Russian Foreign Minister Sergei Lavrov accused the US yesterday of blocking a cooperation program between Moscow and the NATO alliance in a row over a European arms treaty, Russian news agencies reported.
"The fact that an important document that simply set out a large number of spheres of agreement ... has been blocked due to the absolutely ideological position of our American colleagues, who are trying to force us to annul Russia's law on the Conventional Forces in Europe [CFE] treaty, obviously is a cause for regret," Lavrov was quoted by Interfax as saying.
Lavrov was referring to Russia's decision to suspend adherence to the CFE treaty, which sets limits on levels of troops and military hardware on the continent.

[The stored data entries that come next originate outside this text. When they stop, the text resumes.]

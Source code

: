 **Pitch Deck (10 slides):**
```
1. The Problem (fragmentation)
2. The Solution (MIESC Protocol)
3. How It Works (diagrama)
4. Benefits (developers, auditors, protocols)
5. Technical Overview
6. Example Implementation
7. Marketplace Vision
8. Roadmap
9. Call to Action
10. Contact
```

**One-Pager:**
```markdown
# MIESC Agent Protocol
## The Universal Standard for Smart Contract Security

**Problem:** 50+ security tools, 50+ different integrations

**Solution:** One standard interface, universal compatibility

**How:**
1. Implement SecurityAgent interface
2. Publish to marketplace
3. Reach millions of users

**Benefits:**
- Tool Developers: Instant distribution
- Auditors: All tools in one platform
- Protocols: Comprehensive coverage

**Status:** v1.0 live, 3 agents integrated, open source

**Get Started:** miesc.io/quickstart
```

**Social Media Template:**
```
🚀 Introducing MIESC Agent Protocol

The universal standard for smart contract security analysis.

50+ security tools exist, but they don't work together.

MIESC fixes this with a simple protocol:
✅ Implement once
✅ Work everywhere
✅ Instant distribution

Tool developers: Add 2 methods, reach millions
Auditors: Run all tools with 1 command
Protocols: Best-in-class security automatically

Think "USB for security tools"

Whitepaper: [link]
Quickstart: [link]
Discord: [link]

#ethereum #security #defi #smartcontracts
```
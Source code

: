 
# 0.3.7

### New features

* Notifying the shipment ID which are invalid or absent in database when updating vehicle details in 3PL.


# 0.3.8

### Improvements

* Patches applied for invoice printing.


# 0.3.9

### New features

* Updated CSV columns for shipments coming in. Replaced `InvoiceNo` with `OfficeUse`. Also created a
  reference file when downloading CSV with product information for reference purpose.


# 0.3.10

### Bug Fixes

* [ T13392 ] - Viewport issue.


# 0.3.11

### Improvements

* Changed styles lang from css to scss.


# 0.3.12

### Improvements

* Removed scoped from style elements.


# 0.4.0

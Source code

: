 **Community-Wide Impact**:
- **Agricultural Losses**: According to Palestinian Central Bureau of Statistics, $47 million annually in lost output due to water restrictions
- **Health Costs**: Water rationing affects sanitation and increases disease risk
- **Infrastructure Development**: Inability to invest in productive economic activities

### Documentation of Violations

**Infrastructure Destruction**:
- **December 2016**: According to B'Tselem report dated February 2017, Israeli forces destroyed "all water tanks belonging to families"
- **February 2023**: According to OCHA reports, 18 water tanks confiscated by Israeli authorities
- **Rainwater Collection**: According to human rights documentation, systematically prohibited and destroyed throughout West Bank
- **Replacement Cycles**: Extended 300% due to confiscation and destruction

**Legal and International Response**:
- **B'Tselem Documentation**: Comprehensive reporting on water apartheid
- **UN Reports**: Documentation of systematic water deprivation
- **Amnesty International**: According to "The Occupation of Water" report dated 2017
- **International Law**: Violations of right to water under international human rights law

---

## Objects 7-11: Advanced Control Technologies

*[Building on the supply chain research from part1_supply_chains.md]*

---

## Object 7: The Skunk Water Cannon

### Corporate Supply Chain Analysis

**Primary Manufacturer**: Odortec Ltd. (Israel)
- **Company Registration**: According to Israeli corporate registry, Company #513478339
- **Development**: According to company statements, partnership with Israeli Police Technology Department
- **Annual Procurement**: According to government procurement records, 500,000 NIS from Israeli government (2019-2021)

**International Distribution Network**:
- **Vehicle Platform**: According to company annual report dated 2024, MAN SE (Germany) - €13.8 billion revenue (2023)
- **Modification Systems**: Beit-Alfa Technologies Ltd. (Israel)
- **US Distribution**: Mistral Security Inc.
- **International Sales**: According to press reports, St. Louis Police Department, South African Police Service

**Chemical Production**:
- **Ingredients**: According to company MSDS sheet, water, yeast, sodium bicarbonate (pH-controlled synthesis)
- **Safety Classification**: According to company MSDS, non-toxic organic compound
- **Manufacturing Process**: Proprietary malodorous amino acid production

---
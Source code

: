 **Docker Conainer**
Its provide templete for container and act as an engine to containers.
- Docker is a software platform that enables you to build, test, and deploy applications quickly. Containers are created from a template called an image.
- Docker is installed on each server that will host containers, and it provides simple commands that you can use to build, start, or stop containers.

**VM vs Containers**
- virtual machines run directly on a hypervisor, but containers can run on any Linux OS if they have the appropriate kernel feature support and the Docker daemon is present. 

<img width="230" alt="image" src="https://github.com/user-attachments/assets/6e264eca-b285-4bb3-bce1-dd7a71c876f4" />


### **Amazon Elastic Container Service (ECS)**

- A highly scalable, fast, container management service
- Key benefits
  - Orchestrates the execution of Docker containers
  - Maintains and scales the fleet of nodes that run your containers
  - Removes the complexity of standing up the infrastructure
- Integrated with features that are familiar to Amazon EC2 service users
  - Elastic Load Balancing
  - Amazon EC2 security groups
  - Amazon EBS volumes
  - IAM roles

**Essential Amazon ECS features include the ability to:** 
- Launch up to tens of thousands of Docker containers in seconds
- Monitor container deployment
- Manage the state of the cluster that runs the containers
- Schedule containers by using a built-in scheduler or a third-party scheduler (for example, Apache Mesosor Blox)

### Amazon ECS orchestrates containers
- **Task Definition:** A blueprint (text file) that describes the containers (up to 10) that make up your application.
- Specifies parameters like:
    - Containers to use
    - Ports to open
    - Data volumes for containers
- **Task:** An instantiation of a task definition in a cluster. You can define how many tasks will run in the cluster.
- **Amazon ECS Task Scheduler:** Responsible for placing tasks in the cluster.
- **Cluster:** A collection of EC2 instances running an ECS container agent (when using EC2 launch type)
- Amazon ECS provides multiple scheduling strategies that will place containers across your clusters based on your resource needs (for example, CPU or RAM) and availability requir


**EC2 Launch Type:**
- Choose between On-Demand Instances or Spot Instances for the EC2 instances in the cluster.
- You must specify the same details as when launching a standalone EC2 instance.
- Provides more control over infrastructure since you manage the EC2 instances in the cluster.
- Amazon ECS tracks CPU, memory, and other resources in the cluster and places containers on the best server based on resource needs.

Lavrov, who had attended a NATO-Russia meeting at the alliance's headquarters on Friday, said the US was blocking approval of a program setting out cooperation for next year in areas such as combating weapons of mass destruction, narcotics, industrial accidents and air space management.
Last month Russian President Vladimir Putin signed a law freezing Moscow's adherence to the CFE starting on Wednesday.
Russia said it had taken the step because of the failure of NATO states to ratify a revised version of the treaty produced in 1999 to take account of the collapse of the independence of countries formerly ruled from Moscow.
NATO states have said they will not ratify the revised treaty until Russia fulfils a related commitment to move military facilities from ex-Soviet Georgia and Moldova.
Meanwhile, Washington said on Friday that it was pushing ahead with a planned missile shield that has angered Russia even as a new US assessment downgraded the nuclear threat from Iran.
Washington has defended plans to build missile defense facilities in the Czech Republic and Poland as necessary to protect European allies from a potential missile strike from "rogue" states, especially Iran.
A new US intelligence community assessment on Iran's nuclear ambitions, however, found that the Islamic republic froze an atomic bomb program in 2003.
But the White House has insisted that the Islamic republic remains a danger, arguing that it could revive the nuclear weapons program anytime. And the US Defense Department says Iran's conventional missiles are still a threat.